Slaughtneil’s women only won their first county senior in 2012. Her dad and Dominic McKinley managed them since 2014 and this season’s historic Ulster title defies every definition of bittersweet.
They drew with Loughiel the first day when their club made history in the men’s final. The Cassidys buried their beloved dad just two days earlier and he never got to see her raise the Ulster trophy a week later.
“Unreal” is a word she uses a lot and it is an adjective that is loaded with emotion.
Determination
Slaughtneil’s success has been touched by such tragedy that it is difficult to see how the Cassidys have kept going but Aoife says it has carried them.
“Being with the team has helped us so much to get through it but it is a bit strange without Daddy,” she murmurs. “He was always in the car first with the balls and the bibs and we were always coming after him, running.

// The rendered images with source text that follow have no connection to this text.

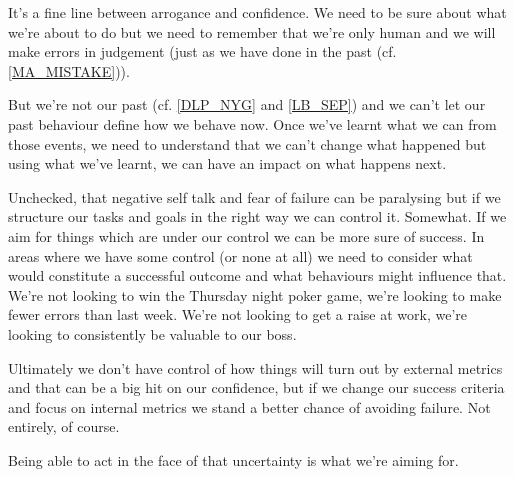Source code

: \cleardoublepage
\begin{multicols}{2}

It's a fine line between arrogance and confidence. We need to be sure about what we're about to do but we need to remember that we're only human and we will make errors in judgement (just as we have done in the past (cf. \ref{MA_MISTAKE})). 

But we're not our past (cf. \ref{DLP_NYG} and \ref{LB_SEP}) and we can't let our past behaviour define how we behave now. Once we've learnt what we can from those events, we need to understand that we can't change what happened but using what we've learnt, we can have an impact on what happens next.

Unchecked, that negative self talk and fear of failure can be paralysing but if we structure our tasks and goals in the right way we can control it. Somewhat. If we aim for things which are under our control we can be more sure of success. In areas where we have some control (or none at all) we need to consider what would constitute a successful outcome and what behaviours might influence that. We're not looking to win the Thursday night poker game, we're looking to make fewer errors than last week. We're not looking to get a raise at work, we're looking to consistently be valuable to our boss.

Ultimately we don't have control of how things will turn out by external metrics and that can be a big hit on our confidence, but if we change our success criteria and focus on internal metrics we stand a better chance of avoiding failure. Not entirely, of course.

Being able to act in the face of that uncertainty is what we're aiming for.



\end{multicols}
\clearpage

“I think losing him is part of the determination too of the team since,” she adds. “The club has been brilliant.
“You just know everyone is thinking of you. You know all the work he’s done and the players he’s coached. He’s been in contact with a lot of people through the years, of all ages and different clubs.
“We miss him terribly but there’s a lot of other people missing him a wild lot too,” she says, her soft voice dropping to a whisper.
“We find that a bit hard to believe but that’s a nice thing too, that he had such a lot of impact on so many people.”
Slaughtneil were underdogs in the semi-final and will be again on Sunday (3.15) when they face Sarsfields in a game preceded by the intermediate decider (1:30) featuring Myshall (Carlow) and Eglish (Tyrone).
“We’ll try and bring the same intensity to the All-Ireland final that we brought to the semi-final,” Cassidy says.
“We’ll try and not let the occasion get to us and stop us playing as well as we can but we could never have dreamed we’d get this far.”